■ EXERCISE MATERIALS
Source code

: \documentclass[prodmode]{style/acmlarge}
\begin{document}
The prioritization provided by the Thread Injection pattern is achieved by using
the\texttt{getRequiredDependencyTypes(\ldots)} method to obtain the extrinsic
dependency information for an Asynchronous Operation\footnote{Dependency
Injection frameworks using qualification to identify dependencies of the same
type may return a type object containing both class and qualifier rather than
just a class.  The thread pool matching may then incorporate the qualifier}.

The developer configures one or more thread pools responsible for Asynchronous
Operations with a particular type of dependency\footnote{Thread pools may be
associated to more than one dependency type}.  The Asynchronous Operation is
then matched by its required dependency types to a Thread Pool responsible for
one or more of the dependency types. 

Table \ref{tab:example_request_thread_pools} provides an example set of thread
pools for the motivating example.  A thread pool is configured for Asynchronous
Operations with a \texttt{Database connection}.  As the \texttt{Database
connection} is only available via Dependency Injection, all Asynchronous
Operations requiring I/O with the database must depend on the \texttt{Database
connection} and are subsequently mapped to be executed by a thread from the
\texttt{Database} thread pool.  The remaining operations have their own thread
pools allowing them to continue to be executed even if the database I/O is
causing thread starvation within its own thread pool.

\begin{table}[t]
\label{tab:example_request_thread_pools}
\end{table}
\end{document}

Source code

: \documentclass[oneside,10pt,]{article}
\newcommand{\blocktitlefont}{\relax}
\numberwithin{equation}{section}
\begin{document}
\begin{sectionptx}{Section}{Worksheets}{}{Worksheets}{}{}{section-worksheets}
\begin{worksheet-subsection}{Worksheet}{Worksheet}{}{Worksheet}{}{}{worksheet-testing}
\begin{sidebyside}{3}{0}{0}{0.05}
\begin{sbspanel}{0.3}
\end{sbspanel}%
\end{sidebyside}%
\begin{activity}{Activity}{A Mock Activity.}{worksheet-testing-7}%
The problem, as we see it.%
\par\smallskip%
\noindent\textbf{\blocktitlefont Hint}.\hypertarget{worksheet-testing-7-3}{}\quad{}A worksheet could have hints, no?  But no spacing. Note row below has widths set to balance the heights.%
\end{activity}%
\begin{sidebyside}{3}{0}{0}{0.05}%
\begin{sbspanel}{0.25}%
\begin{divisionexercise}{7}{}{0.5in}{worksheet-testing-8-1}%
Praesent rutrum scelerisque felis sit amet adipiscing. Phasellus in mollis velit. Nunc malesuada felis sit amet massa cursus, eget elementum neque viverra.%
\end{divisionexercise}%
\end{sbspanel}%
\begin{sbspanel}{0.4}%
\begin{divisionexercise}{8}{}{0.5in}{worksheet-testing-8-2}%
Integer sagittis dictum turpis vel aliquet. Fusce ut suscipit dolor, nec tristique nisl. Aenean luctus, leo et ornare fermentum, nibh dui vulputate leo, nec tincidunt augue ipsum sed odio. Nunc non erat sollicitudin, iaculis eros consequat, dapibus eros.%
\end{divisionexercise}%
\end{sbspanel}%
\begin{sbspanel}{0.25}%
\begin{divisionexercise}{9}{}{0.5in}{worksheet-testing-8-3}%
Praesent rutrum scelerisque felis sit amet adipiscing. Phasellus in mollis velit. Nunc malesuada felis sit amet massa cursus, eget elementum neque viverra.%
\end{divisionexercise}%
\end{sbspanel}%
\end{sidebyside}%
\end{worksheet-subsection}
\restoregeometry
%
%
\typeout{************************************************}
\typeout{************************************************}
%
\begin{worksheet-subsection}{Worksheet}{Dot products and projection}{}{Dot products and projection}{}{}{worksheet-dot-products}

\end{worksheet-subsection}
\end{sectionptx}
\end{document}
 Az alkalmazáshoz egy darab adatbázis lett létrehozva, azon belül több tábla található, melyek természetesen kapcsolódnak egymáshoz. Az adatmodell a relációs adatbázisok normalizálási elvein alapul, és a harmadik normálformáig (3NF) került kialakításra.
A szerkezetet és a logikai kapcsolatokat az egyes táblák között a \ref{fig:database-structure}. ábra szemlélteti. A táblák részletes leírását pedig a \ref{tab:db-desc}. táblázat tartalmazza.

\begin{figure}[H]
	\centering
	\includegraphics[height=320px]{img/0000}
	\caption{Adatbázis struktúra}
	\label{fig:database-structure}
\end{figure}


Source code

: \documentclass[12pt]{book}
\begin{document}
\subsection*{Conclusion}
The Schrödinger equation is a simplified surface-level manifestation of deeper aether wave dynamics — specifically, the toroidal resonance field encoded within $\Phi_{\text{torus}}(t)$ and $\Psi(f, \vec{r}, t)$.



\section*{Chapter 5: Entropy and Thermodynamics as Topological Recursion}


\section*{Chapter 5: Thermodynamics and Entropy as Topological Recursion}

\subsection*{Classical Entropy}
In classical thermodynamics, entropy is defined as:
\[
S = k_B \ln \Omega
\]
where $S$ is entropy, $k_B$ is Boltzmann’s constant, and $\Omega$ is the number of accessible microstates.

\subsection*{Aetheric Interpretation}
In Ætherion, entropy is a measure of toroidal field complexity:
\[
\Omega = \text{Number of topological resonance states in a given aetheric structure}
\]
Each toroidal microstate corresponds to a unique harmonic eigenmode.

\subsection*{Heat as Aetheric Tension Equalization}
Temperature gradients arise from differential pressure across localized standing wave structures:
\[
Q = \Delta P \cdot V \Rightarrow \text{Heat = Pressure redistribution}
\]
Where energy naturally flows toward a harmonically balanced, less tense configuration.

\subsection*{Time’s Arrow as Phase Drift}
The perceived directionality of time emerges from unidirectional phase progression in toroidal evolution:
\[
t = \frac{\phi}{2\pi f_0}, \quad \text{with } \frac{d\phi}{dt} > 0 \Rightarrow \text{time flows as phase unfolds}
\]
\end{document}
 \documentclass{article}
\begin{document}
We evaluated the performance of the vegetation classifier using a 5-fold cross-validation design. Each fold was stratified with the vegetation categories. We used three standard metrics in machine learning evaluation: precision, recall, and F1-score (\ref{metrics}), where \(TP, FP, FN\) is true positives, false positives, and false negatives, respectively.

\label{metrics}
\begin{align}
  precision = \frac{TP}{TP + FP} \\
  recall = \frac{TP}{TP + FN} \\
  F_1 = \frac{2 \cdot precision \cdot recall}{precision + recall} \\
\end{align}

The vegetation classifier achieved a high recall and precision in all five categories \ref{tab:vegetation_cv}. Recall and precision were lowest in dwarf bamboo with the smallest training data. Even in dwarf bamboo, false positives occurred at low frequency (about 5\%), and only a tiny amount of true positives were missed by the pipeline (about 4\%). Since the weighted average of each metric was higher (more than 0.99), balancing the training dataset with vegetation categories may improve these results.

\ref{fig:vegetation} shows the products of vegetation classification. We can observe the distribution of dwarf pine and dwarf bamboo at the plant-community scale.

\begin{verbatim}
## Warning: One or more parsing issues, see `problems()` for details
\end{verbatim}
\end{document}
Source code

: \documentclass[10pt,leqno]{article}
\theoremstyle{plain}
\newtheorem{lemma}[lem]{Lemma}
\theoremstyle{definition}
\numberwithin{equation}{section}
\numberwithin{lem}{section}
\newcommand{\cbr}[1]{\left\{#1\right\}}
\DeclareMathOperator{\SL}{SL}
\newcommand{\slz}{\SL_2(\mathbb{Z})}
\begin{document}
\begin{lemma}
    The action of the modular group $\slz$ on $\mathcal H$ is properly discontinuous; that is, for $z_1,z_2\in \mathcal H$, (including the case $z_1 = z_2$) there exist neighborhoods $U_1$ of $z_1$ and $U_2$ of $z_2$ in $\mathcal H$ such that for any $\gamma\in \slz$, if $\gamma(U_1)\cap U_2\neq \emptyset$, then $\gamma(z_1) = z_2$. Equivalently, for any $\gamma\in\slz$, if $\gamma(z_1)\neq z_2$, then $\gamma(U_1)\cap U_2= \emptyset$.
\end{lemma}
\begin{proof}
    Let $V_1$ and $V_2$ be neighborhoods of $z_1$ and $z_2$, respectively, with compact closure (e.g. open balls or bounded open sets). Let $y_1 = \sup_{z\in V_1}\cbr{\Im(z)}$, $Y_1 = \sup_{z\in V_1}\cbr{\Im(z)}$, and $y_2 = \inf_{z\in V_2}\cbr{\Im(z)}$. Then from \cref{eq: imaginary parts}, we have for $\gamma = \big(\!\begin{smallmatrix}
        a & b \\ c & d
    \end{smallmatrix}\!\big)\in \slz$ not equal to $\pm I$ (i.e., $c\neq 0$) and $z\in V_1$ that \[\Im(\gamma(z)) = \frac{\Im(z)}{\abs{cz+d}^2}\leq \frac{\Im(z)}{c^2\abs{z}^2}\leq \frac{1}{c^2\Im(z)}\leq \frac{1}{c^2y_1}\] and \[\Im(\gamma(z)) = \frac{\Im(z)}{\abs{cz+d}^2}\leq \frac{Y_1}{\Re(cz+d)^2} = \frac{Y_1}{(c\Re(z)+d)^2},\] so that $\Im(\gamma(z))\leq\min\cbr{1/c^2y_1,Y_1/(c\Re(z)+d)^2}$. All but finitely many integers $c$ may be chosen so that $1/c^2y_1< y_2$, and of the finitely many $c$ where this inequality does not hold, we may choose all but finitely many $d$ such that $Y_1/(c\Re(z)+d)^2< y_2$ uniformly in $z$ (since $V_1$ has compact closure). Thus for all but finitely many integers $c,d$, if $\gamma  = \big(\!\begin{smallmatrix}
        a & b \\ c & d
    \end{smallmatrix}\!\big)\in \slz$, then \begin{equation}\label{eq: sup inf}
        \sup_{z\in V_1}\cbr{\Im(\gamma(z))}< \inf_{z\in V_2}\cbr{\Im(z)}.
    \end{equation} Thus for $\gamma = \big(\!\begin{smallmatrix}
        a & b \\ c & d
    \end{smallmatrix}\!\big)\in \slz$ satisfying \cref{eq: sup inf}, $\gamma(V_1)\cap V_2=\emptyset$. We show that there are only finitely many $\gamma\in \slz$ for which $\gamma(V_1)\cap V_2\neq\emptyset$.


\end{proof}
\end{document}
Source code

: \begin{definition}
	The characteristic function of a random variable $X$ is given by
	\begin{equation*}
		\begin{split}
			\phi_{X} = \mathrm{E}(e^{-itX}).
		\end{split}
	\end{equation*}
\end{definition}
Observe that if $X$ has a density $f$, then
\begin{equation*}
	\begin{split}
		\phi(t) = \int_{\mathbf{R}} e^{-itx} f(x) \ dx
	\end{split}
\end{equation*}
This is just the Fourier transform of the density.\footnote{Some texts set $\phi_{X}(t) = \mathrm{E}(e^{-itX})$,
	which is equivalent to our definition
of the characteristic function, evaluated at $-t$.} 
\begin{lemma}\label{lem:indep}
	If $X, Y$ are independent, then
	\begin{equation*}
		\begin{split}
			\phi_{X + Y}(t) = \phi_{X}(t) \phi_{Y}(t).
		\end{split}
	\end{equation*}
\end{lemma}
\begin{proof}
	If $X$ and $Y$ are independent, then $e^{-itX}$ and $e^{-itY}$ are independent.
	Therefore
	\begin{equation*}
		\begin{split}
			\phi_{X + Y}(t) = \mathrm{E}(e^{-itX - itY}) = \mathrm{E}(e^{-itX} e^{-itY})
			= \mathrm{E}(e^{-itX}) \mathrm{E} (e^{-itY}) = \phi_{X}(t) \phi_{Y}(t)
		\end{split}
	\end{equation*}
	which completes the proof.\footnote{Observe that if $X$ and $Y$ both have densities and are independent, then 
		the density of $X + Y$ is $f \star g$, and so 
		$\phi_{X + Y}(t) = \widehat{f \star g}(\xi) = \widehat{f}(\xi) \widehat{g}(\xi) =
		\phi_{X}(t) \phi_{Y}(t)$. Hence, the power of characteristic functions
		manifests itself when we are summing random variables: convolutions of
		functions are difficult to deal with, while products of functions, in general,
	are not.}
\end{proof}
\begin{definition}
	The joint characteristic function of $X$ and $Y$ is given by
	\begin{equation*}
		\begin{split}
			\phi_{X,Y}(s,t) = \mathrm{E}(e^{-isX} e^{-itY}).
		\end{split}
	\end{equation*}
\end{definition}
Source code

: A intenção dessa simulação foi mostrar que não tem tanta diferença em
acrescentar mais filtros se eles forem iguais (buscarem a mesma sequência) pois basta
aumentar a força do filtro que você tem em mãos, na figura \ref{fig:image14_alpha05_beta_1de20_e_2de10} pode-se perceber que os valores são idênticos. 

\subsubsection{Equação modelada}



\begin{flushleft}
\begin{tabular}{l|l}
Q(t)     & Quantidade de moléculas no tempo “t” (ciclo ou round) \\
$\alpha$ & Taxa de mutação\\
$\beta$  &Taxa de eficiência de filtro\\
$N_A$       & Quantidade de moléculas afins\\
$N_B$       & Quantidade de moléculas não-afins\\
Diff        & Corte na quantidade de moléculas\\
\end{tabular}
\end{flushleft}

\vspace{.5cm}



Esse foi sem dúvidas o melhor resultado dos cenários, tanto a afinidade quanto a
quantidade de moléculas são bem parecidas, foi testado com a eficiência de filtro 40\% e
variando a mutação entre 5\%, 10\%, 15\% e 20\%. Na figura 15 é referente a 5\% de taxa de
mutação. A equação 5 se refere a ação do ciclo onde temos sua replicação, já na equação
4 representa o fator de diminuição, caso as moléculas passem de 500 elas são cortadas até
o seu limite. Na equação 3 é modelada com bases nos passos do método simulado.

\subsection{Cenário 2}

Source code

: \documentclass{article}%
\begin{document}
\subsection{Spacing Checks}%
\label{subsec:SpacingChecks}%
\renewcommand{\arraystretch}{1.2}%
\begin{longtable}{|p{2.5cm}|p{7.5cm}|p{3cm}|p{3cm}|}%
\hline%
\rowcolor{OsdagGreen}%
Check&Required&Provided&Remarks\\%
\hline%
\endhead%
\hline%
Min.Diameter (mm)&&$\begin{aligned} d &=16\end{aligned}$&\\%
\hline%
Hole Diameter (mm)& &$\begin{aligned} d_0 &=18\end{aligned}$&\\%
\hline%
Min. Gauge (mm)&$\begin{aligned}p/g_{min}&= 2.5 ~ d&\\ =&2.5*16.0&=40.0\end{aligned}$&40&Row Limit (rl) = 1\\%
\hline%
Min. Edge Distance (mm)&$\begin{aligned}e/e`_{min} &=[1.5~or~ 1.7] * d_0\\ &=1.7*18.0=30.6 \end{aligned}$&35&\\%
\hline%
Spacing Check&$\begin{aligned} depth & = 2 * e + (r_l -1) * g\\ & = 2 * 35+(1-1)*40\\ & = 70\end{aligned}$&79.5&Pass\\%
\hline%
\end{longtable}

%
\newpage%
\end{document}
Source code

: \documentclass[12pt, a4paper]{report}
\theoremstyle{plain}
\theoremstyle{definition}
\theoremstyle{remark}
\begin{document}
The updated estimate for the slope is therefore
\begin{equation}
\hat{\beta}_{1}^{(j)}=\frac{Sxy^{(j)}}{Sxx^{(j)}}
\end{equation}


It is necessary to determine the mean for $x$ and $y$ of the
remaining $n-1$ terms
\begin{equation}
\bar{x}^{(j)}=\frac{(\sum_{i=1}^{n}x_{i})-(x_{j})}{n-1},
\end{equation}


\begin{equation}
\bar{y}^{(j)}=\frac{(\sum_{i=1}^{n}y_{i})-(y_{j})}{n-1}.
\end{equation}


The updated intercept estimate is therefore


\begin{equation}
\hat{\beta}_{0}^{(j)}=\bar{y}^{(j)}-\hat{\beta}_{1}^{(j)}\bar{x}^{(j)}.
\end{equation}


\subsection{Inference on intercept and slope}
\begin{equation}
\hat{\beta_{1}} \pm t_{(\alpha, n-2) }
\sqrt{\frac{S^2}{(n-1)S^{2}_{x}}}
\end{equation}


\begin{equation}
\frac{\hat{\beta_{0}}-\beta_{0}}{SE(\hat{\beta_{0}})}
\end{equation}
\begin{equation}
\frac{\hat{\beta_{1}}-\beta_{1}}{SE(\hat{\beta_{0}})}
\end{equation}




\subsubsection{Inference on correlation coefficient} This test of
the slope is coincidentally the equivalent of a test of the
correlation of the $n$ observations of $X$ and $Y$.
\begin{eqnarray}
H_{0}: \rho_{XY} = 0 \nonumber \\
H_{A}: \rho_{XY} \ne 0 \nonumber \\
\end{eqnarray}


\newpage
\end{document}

■ EXERCISE INSTRUCTIONS
Tally the lines above that contain the word "quad", and reply with only the number.

■ REPLY
2